= Beginning of Section =

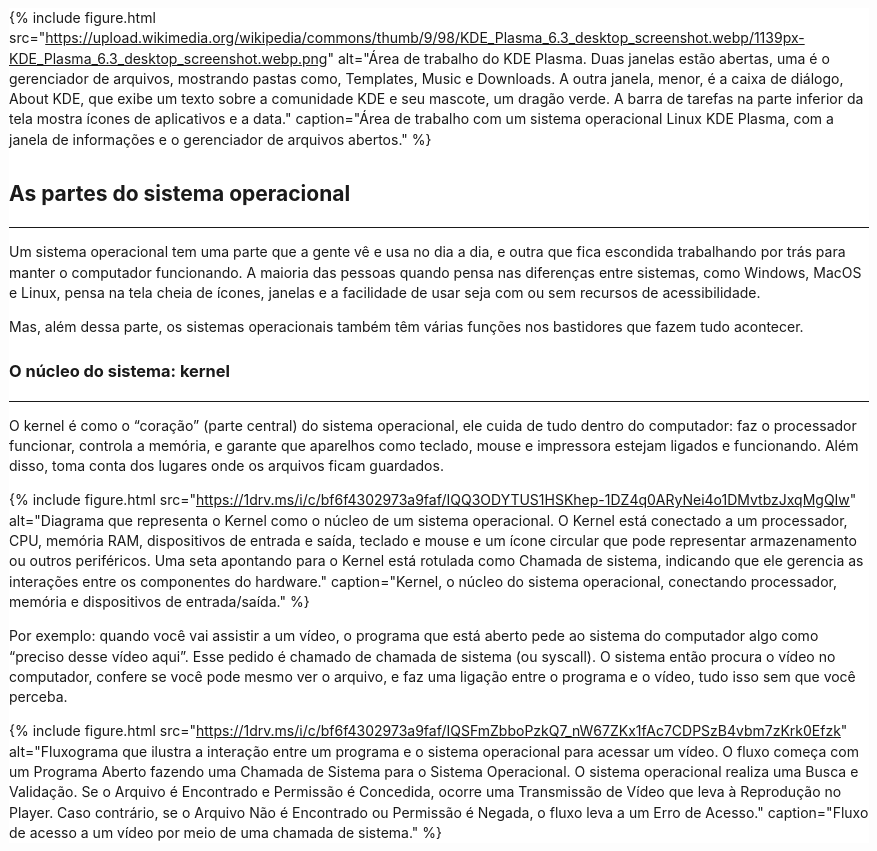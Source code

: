 {% include figure.html 
    src="https://upload.wikimedia.org/wikipedia/commons/thumb/9/98/KDE_Plasma_6.3_desktop_screenshot.webp/1139px-KDE_Plasma_6.3_desktop_screenshot.webp.png"
    alt="Área de trabalho do KDE Plasma. Duas janelas estão abertas, uma é o gerenciador de arquivos, mostrando pastas como, Templates, Music e Downloads. A outra janela, menor, é a caixa de diálogo, About KDE, que exibe um texto sobre a comunidade KDE e seu mascote, um dragão verde. A barra de tarefas na parte inferior da tela mostra ícones de aplicativos e a data."
    caption="Área de trabalho com um sistema operacional Linux KDE Plasma, com a janela de informações e o gerenciador de arquivos abertos."
%}

## <a id="as-partes-do-sistema-operacional"></a> As partes do sistema operacional
---

Um sistema operacional tem uma parte que a gente vê e usa no dia a dia, e outra que fica escondida trabalhando por trás para manter o computador funcionando. A maioria das pessoas quando pensa nas diferenças entre sistemas, como Windows, MacOS e Linux, pensa na tela cheia de ícones, janelas e a facilidade de usar seja com ou sem recursos de acessibilidade.

Mas, além dessa parte, os sistemas operacionais também têm várias funções nos bastidores que fazem tudo acontecer.

### <a id="o-nucleo-do-sistema-kernel"></a> O núcleo do sistema: kernel
---

O kernel é como o “coração” (parte central) do sistema operacional, ele cuida de tudo dentro do computador: faz o processador funcionar, controla a memória, e garante que aparelhos como teclado, mouse e impressora estejam ligados e funcionando. Além disso, toma conta dos lugares onde os arquivos ficam guardados.

{% include figure.html 
    src="https://1drv.ms/i/c/bf6f4302973a9faf/IQQ3ODYTUS1HSKhep-1DZ4q0ARyNei4o1DMvtbzJxqMgQIw"
    alt="Diagrama que representa o Kernel como o núcleo de um sistema operacional. O Kernel está conectado a um processador, CPU, memória RAM, dispositivos de entrada e saída, teclado e mouse e um ícone circular que pode representar armazenamento ou outros periféricos. Uma seta apontando para o Kernel está rotulada como Chamada de sistema, indicando que ele gerencia as interações entre os componentes do hardware."
    caption="Kernel, o núcleo do sistema operacional, conectando processador, memória e dispositivos de entrada/saída."
%}

Por exemplo: quando você vai assistir a um vídeo, o programa que está aberto pede ao sistema do computador algo como “preciso desse vídeo aqui”. Esse pedido é chamado de chamada de sistema (ou syscall). O sistema então procura o vídeo no computador, confere se você pode mesmo ver o arquivo, e faz uma ligação entre o programa e o vídeo, tudo isso sem que você perceba. 

{% include figure.html 
    src="https://1drv.ms/i/c/bf6f4302973a9faf/IQSFmZbboPzkQ7_nW67ZKx1fAc7CDPSzB4vbm7zKrk0Efzk"
    alt="Fluxograma que ilustra a interação entre um programa e o sistema operacional para acessar um vídeo. O fluxo começa com um Programa Aberto fazendo uma Chamada de Sistema para o Sistema Operacional. O sistema operacional realiza uma Busca e Validação. Se o Arquivo é Encontrado e Permissão é Concedida, ocorre uma Transmissão de Vídeo que leva à Reprodução no Player. Caso contrário, se o Arquivo Não é Encontrado ou Permissão é Negada, o fluxo leva a um Erro de Acesso."
    caption="Fluxo de acesso a um vídeo por meio de uma chamada de sistema."
%}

= End of Section =

TASK PROMPT:
Go through the entries and copy every line with "saída".

SOLUTION:
    alt="Diagrama que representa o Kernel como o núcleo de um sistema operacional. O Kernel está conectado a um processador, CPU, memória RAM, dispositivos de entrada e saída, teclado e mouse e um ícone circular que pode representar armazenamento ou outros periféricos. Uma seta apontando para o Kernel está rotulada como Chamada de sistema, indicando que ele gerencia as interações entre os componentes do hardware."
    caption="Kernel, o núcleo do sistema operacional, conectando processador, memória e dispositivos de entrada/saída."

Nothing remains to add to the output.